Instructions for the task>
Make an exact copy of all the entries below, with the pictures left out.

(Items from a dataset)
——————

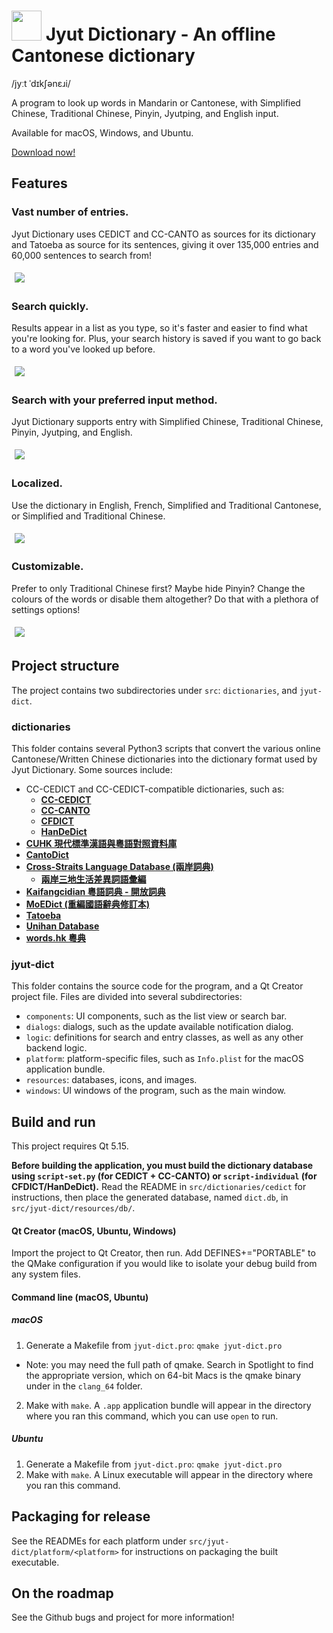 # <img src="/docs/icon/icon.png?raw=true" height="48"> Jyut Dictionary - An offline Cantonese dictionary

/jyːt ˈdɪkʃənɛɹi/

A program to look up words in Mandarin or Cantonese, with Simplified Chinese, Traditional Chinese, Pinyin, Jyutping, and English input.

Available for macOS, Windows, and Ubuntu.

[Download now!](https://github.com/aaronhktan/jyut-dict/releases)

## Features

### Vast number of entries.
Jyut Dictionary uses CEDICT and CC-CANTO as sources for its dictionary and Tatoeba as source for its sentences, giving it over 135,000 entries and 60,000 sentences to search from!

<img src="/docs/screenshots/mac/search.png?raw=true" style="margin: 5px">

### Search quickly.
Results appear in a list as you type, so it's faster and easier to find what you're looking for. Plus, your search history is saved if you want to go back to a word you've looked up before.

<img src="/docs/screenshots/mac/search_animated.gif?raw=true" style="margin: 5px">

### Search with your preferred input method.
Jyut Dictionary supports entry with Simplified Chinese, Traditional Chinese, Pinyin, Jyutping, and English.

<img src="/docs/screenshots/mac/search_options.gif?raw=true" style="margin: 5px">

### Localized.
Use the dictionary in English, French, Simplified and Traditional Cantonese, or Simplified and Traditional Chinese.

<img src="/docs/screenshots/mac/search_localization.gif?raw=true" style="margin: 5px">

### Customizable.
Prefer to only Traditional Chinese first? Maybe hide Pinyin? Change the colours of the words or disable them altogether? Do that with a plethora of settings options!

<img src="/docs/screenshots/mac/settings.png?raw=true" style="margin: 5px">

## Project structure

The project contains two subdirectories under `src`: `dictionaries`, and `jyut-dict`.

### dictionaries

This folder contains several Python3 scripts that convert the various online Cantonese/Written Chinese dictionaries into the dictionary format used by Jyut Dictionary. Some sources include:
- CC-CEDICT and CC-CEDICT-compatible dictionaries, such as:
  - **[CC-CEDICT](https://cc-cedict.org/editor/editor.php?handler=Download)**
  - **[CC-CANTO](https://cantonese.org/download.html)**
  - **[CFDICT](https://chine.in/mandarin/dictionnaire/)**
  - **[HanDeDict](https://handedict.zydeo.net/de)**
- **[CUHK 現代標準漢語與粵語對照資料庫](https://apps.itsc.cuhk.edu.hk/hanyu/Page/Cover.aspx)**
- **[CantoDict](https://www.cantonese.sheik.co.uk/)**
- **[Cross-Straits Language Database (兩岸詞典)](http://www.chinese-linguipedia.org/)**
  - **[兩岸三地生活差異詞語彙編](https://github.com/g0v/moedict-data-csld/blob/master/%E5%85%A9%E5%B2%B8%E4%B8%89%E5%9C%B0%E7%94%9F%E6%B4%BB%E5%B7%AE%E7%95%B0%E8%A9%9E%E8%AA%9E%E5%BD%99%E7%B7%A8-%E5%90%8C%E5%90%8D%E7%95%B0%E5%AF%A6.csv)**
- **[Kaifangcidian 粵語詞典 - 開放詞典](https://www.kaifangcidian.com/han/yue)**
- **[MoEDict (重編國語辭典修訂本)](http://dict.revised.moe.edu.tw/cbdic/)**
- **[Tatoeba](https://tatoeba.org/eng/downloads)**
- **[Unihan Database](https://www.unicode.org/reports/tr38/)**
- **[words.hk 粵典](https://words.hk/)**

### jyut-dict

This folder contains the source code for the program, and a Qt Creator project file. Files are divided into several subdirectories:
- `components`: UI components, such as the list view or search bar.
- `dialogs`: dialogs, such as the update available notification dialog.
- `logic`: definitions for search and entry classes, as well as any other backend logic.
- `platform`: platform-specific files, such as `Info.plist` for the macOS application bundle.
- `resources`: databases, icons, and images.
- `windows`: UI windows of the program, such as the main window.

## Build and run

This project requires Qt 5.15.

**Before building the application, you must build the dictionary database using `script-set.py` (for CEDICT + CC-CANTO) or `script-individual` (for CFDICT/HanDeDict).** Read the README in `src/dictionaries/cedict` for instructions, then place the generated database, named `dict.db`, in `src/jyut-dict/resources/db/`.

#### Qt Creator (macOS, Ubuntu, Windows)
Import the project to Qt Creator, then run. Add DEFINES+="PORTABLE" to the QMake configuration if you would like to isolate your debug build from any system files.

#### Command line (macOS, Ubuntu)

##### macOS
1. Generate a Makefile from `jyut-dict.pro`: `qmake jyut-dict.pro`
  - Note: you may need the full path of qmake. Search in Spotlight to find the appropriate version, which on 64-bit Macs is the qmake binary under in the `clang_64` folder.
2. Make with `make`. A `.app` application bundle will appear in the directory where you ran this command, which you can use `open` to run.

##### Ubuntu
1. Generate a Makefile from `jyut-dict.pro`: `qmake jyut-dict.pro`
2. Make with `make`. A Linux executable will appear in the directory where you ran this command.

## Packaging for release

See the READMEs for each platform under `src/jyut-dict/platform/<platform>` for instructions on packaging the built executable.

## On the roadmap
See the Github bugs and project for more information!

——————

Response>
 # <img src="/docs/icon/icon.png?raw=true" height="48"> Jyut Dictionary - An offline Cantonese dictionary

/jyːt ˈdɪkʃənɛɹi/

A program to look up words in Mandarin or Cantonese, with Simplified Chinese, Traditional Chinese, Pinyin, Jyutping, and English input.

Available for macOS, Windows, and Ubuntu.

[Download now!](https://github.com/aaronhktan/jyut-dict/releases)

## Features

### Vast number of entries.
Jyut Dictionary uses CEDICT and CC-CANTO as sources for its dictionary and Tatoeba as source for its sentences, giving it over 135,000 entries and 60,000 sentences to search from!

<img src="/docs/screenshots/mac/search.png?raw=true" style="margin: 5px">

### Search quickly.
Results appear in a list as you type, so it's faster and easier to find what you're looking for. Plus, your search history is saved if you want to go back to a word you've looked up before.

<img src="/docs/screenshots/mac/search_animated.gif?raw=true" style="margin: 5px">

### Search with your preferred input method.
Jyut Dictionary supports entry with Simplified Chinese, Traditional Chinese, Pinyin, Jyutping, and English.

<img src="/docs/screenshots/mac/search_options.gif?raw=true" style="margin: 5px">

### Localized.
Use the dictionary in English, French, Simplified and Traditional Cantonese, or Simplified and Traditional Chinese.

<img src="/docs/screenshots/mac/search_localization.gif?raw=true" style="margin: 5px">

### Customizable.
Prefer to only Traditional Chinese first? Maybe hide Pinyin? Change the colours of the words or disable them altogether? Do that with a plethora of settings options!

<img src="/docs/screenshots/mac/settings.png?raw=true" style="margin: 5px">

## Project structure

The project contains two subdirectories under `src`: `dictionaries`, and `jyut-dict`.

### dictionaries

This folder contains several Python3 scripts that convert the various online Cantonese/Written Chinese dictionaries into the dictionary format used by Jyut Dictionary. Some sources include:
- CC-CEDICT and CC-CEDICT-compatible dictionaries, such as:
  - **[CC-CEDICT](https://cc-cedict.org/editor/editor.php?handler=Download)**
  - **[CC-CANTO](https://cantonese.org/download.html)**
  - **[CFDICT](https://chine.in/mandarin/dictionnaire/)**
  - **[HanDeDict](https://handedict.zydeo.net/de)**
- **[CUHK 現代標準漢語與粵語對照資料庫](https://apps.itsc.cuhk.edu.hk/hanyu/Page/Cover.aspx)**
- **[CantoDict](https://www.cantonese.sheik.co.uk/)**
- **[Cross-Straits Language Database (兩岸詞典)](http://www.chinese-linguipedia.org/)**
  - **[兩岸三地生活差異詞語彙編](https://github.com/g0v/moedict-data-csld/blob/master/%E5%85%A9%E5%B2%B8%E4%B8%89%E5%9C%B0%E7%94%9F%E6%B4%BB%E5%B7%AE%E7%95%B0%E8%A9%9E%E8%AA%9E%E5%BD%99%E7%B7%A8-%E5%90%8C%E5%90%8D%E7%95%B0%E5%AF%A6.csv)**
- **[Kaifangcidian 粵語詞典 - 開放詞典](https://www.kaifangcidian.com/han/yue)**
- **[MoEDict (重編國語辭典修訂本)](http://dict.revised.moe.edu.tw/cbdic/)**
- **[Tatoeba](https://tatoeba.org/eng/downloads)**
- **[Unihan Database](https://www.unicode.org/reports/tr38/)**
- **[words.hk 粵典](https://words.hk/)**

### jyut-dict

This folder contains the source code for the program, and a Qt Creator project file. Files are divided into several subdirectories:
- `components`: UI components, such as the list view or search bar.
- `dialogs`: dialogs, such as the update available notification dialog.
- `logic`: definitions for search and entry classes, as well as any other backend logic.
- `platform`: platform-specific files, such as `Info.plist` for the macOS application bundle.
- `resources`: databases, icons, and images.
- `windows`: UI windows of the program, such as the main window.

## Build and run

This project requires Qt 5.15.

**Before building the application, you must build the dictionary database using `script-set.py` (for CEDICT + CC-CANTO) or `script-individual` (for CFDICT/HanDeDict).** Read the README in `src/dictionaries/cedict` for instructions, then place the generated database, named `dict.db`, in `src/jyut-dict/resources/db/`.

#### Qt Creator (macOS, Ubuntu, Windows)
Import the project to Qt Creator, then run. Add DEFINES+="PORTABLE" to the QMake configuration if you would like to isolate your debug build from any system files.

#### Command line (macOS, Ubuntu)

##### macOS
1. Generate a Makefile from `jyut-dict.pro`: `qmake jyut-dict.pro`
  - Note: you may need the full path of qmake. Search in Spotlight to find the appropriate version, which on 64-bit Macs is the qmake binary under in the `clang_64` folder.
2. Make with `make`. A `.app` application bundle will appear in the directory where you ran this command, which you can use `open` to run.

##### Ubuntu
1. Generate a Makefile from `jyut-dict.pro`: `qmake jyut-dict.pro`
2. Make with `make`. A Linux executable will appear in the directory where you ran this command.

## Packaging for release

See the READMEs for each platform under `src/jyut-dict/platform/<platform>` for instructions on packaging the built executable.

## On the roadmap
See the Github bugs and project for more information!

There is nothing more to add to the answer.